**Data entries**:
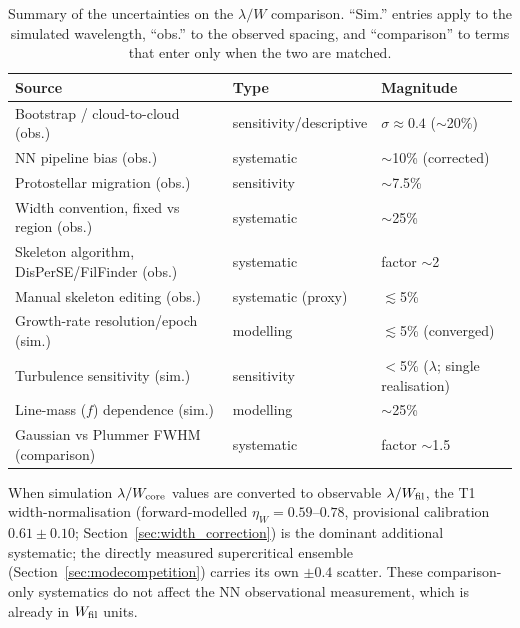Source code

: \documentclass[usenatbib,twoside,twocolumn]{mnras}
\begin{document}
\begin{table}
\caption{Summary of the uncertainties on the $\lambda/W$ comparison. ``Sim.'' entries apply to the simulated wavelength, ``obs.'' to the observed spacing, and ``comparison'' to terms that enter only when the two are matched.}
\label{tab:errorbudget}
\footnotesize
\setlength{\tabcolsep}{3pt}
\begin{tabular}{p{3.6cm}p{1.9cm}p{1.7cm}}
\toprule
Source & Type & Magnitude \\
\midrule
Bootstrap / cloud-to-cloud (obs.) & sensitivity/descriptive & $\sigma\approx0.4$ ($\sim$20\%) \\
NN pipeline bias (obs.) & systematic & $\sim$10\% (corrected) \\
Protostellar migration (obs.) & sensitivity & $\sim$7.5\% \\
Width convention, fixed vs region (obs.) & systematic & $\sim$25\% \\
Skeleton algorithm, DisPerSE/FilFinder (obs.) & systematic & factor $\sim$2 \\
Manual skeleton editing (obs.) & systematic (proxy) & $\lesssim$5\% \\
Growth-rate resolution/epoch (sim.) & modelling & $\lesssim$5\% (converged) \\
Turbulence sensitivity (sim.) & sensitivity & $<$5\% ($\lambda$; single realisation) \\
Line-mass ($f$) dependence (sim.) & modelling & $\sim$25\% \\
Gaussian vs Plummer FWHM (comparison) & systematic & factor $\sim$1.5 \\
\bottomrule
\end{tabular}
\end{table}

When simulation $\lambda/W_{\rm core}$ values are converted to observable $\lambda/W_{\rm fil}$, the T1 width-normalisation (forward-modelled $\eta_W=0.59$--$0.78$, provisional calibration $0.61\pm0.10$; Section~\ref{sec:width_correction}) is the dominant additional systematic; the directly measured supercritical ensemble (Section~\ref{sec:modecompetition}) carries its own $\pm0.4$ scatter. These comparison-only systematics do not affect the NN observational measurement, which is already in $W_{\rm fil}$ units.
\end{document}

**TASK INSTRUCTIONS**: Exactly what appears in the records above must be returned, apart from the pictures.

**WRITTEN SOLUTION**:
Source code

: \documentclass[usenatbib,twoside,twocolumn]{mnras}
\begin{document}
\begin{table}
\caption{Summary of the uncertainties on the $\lambda/W$ comparison. ``Sim.'' entries apply to the simulated wavelength, ``obs.'' to the observed spacing, and ``comparison'' to terms that enter only when the two are matched.}
\label{tab:errorbudget}
\footnotesize
\setlength{\tabcolsep}{3pt}
\begin{tabular}{p{3.6cm}p{1.9cm}p{1.7cm}}
\toprule
Source & Type & Magnitude \\
\midrule
Bootstrap / cloud-to-cloud (obs.) & sensitivity/descriptive & $\sigma\approx0.4$ ($\sim$20\%) \\
NN pipeline bias (obs.) & systematic & $\sim$10\% (corrected) \\
Protostellar migration (obs.) & sensitivity & $\sim$7.5\% \\
Width convention, fixed vs region (obs.) & systematic & $\sim$25\% \\
Skeleton algorithm, DisPerSE/FilFinder (obs.) & systematic & factor $\sim$2 \\
Manual skeleton editing (obs.) & systematic (proxy) & $\lesssim$5\% \\
Growth-rate resolution/epoch (sim.) & modelling & $\lesssim$5\% (converged) \\
Turbulence sensitivity (sim.) & sensitivity & $<$5\% ($\lambda$; single realisation) \\
Line-mass ($f$) dependence (sim.) & modelling & $\sim$25\% \\
Gaussian vs Plummer FWHM (comparison) & systematic & factor $\sim$1.5 \\
\bottomrule
\end{tabular}
\end{table}

When simulation $\lambda/W_{\rm core}$ values are converted to observable $\lambda/W_{\rm fil}$, the T1 width-normalisation (forward-modelled $\eta_W=0.59$--$0.78$, provisional calibration $0.61\pm0.10$; Section~\ref{sec:width_correction}) is the dominant additional systematic; the directly measured supercritical ensemble (Section~\ref{sec:modecompetition}) carries its own $\pm0.4$ scatter. These comparison-only systematics do not affect the NN observational measurement, which is already in $W_{\rm fil}$ units.
\end{document}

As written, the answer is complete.